++++ Data ++++

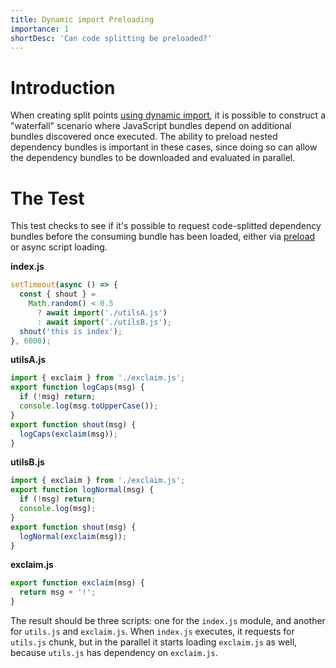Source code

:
 ```yaml
---
title: Dynamic import Preloading
importance: 1
shortDesc: 'Can code splitting be preloaded?'
---
```


# Introduction

When creating split points [using dynamic import](/code-splitting/dynamic-import/), it is possible to construct a "waterfall" scenario where JavaScript bundles depend on additional bundles discovered once executed. The ability to preload nested dependency bundles is important in these cases, since doing so can allow the dependency bundles to be downloaded and evaluated in parallel.

# The Test

This test checks to see if it's possible to request code-splitted dependency bundles before the consuming bundle has been loaded, either via [preload](https://web.dev/preload-critical-assets/) or async script loading.

**index.js**

```js
setTimeout(async () => {
  const { shout } =
    Math.random() < 0.5
      ? await import('./utilsA.js')
      : await import('./utilsB.js');
  shout('this is index');
}, 6000);
```

**utilsA.js**

```js
import { exclaim } from './exclaim.js';
export function logCaps(msg) {
  if (!msg) return;
  console.log(msg.toUpperCase());
}
export function shout(msg) {
  logCaps(exclaim(msg));
}
```

**utilsB.js**

```js
import { exclaim } from './exclaim.js';
export function logNormal(msg) {
  if (!msg) return;
  console.log(msg);
}
export function shout(msg) {
  logNormal(exclaim(msg));
}
```

**exclaim.js**

```js
export function exclaim(msg) {
  return msg + '!';
}
```

The result should be three scripts: one for the `index.js` module, and another for `utils.js` and `exclaim.js`. When `index.js` executes, it requests for `utils.js` chunk, but in the parallel it starts loading `exclaim.js` as well, because `utils.js` has dependency on `exclaim.js`.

++++

:: What to produce ::
For every line in the listing above that mentions the word "possible", make a copy.

:: Solution to this exercise ::
When creating split points [using dynamic import](/code-splitting/dynamic-import/), it is possible to construct a "waterfall" scenario where JavaScript bundles depend on additional bundles discovered once executed. The ability to preload nested dependency bundles is important in these cases, since doing so can allow the dependency bundles to be downloaded and evaluated in parallel.
This test checks to see if it's possible to request code-splitted dependency bundles before the consuming bundle has been loaded, either via [preload](https://web.dev/preload-critical-assets/) or async script loading.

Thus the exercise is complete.